Entries provided: Begin
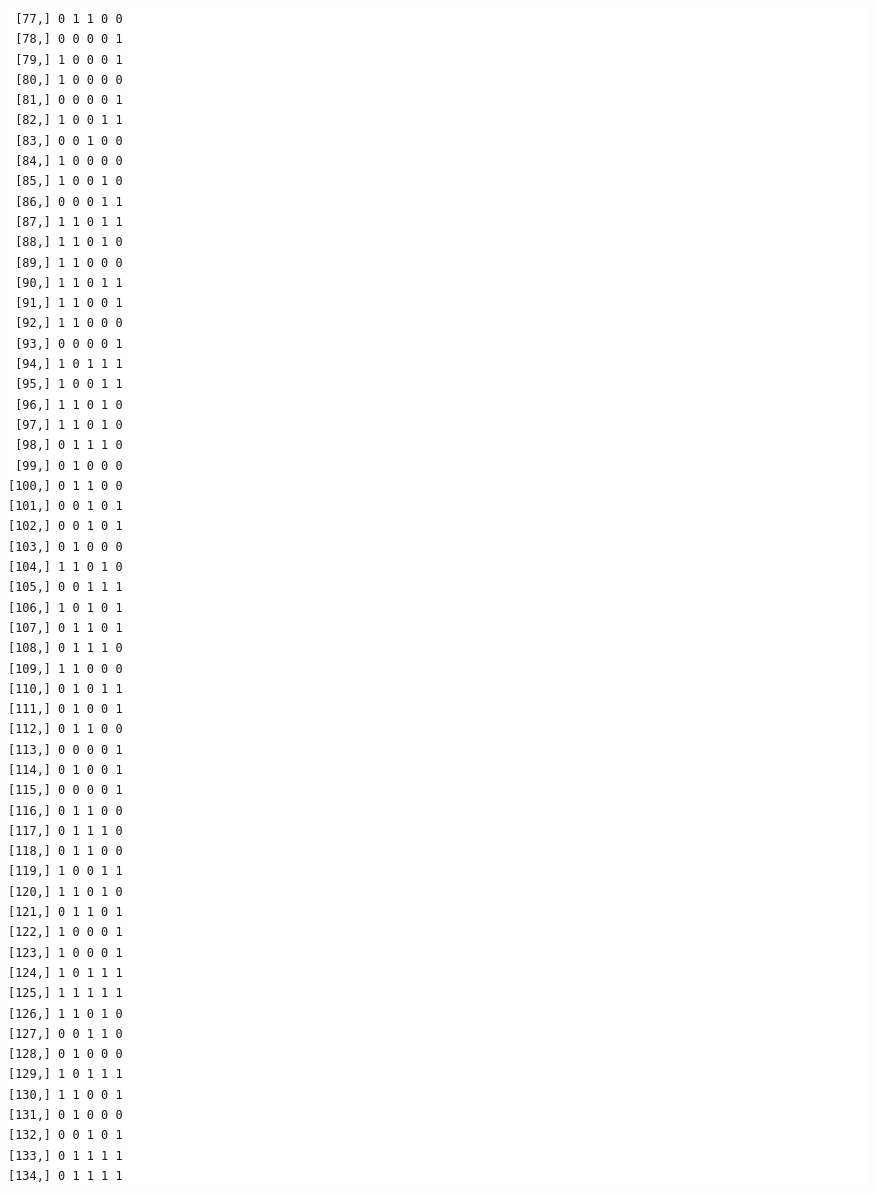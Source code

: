      [77,] 0 1 1 0 0
     [78,] 0 0 0 0 1
     [79,] 1 0 0 0 1
     [80,] 1 0 0 0 0
     [81,] 0 0 0 0 1
     [82,] 1 0 0 1 1
     [83,] 0 0 1 0 0
     [84,] 1 0 0 0 0
     [85,] 1 0 0 1 0
     [86,] 0 0 0 1 1
     [87,] 1 1 0 1 1
     [88,] 1 1 0 1 0
     [89,] 1 1 0 0 0
     [90,] 1 1 0 1 1
     [91,] 1 1 0 0 1
     [92,] 1 1 0 0 0
     [93,] 0 0 0 0 1
     [94,] 1 0 1 1 1
     [95,] 1 0 0 1 1
     [96,] 1 1 0 1 0
     [97,] 1 1 0 1 0
     [98,] 0 1 1 1 0
     [99,] 0 1 0 0 0
    [100,] 0 1 1 0 0
    [101,] 0 0 1 0 1
    [102,] 0 0 1 0 1
    [103,] 0 1 0 0 0
    [104,] 1 1 0 1 0
    [105,] 0 0 1 1 1
    [106,] 1 0 1 0 1
    [107,] 0 1 1 0 1
    [108,] 0 1 1 1 0
    [109,] 1 1 0 0 0
    [110,] 0 1 0 1 1
    [111,] 0 1 0 0 1
    [112,] 0 1 1 0 0
    [113,] 0 0 0 0 1
    [114,] 0 1 0 0 1
    [115,] 0 0 0 0 1
    [116,] 0 1 1 0 0
    [117,] 0 1 1 1 0
    [118,] 0 1 1 0 0
    [119,] 1 0 0 1 1
    [120,] 1 1 0 1 0
    [121,] 0 1 1 0 1
    [122,] 1 0 0 0 1
    [123,] 1 0 0 0 1
    [124,] 1 0 1 1 1
    [125,] 1 1 1 1 1
    [126,] 1 1 0 1 0
    [127,] 0 0 1 1 0
    [128,] 0 1 0 0 0
    [129,] 1 0 1 1 1
    [130,] 1 1 0 0 1
    [131,] 0 1 0 0 0
    [132,] 0 0 1 0 1
    [133,] 0 1 1 1 1
    [134,] 0 1 1 1 1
Entries provided: End
### Task directions
Should a picture appear among the entries, skip it and copy the rest exactly.

### Result below
Source code

:      [77,] 0 1 1 0 0
     [78,] 0 0 0 0 1
     [79,] 1 0 0 0 1
     [80,] 1 0 0 0 0
     [81,] 0 0 0 0 1
     [82,] 1 0 0 1 1
     [83,] 0 0 1 0 0
     [84,] 1 0 0 0 0
     [85,] 1 0 0 1 0
     [86,] 0 0 0 1 1
     [87,] 1 1 0 1 1
     [88,] 1 1 0 1 0
     [89,] 1 1 0 0 0
     [90,] 1 1 0 1 1
     [91,] 1 1 0 0 1
     [92,] 1 1 0 0 0
     [93,] 0 0 0 0 1
     [94,] 1 0 1 1 1
     [95,] 1 0 0 1 1
     [96,] 1 1 0 1 0
     [97,] 1 1 0 1 0
     [98,] 0 1 1 1 0
     [99,] 0 1 0 0 0
    [100,] 0 1 1 0 0
    [101,] 0 0 1 0 1
    [102,] 0 0 1 0 1
    [103,] 0 1 0 0 0
    [104,] 1 1 0 1 0
    [105,] 0 0 1 1 1
    [106,] 1 0 1 0 1
    [107,] 0 1 1 0 1
    [108,] 0 1 1 1 0
    [109,] 1 1 0 0 0
    [110,] 0 1 0 1 1
    [111,] 0 1 0 0 1
    [112,] 0 1 1 0 0
    [113,] 0 0 0 0 1
    [114,] 0 1 0 0 1
    [115,] 0 0 0 0 1
    [116,] 0 1 1 0 0
    [117,] 0 1 1 1 0
    [118,] 0 1 1 0 0
    [119,] 1 0 0 1 1
    [120,] 1 1 0 1 0
    [121,] 0 1 1 0 1
    [122,] 1 0 0 0 1
    [123,] 1 0 0 0 1
    [124,] 1 0 1 1 1
    [125,] 1 1 1 1 1
    [126,] 1 1 0 1 0
    [127,] 0 0 1 1 0
    [128,] 0 1 0 0 0
    [129,] 1 0 1 1 1
    [130,] 1 1 0 0 1
    [131,] 0 1 0 0 0
    [132,] 0 0 1 0 1
    [133,] 0 1 1 1 1
    [134,] 0 1 1 1 1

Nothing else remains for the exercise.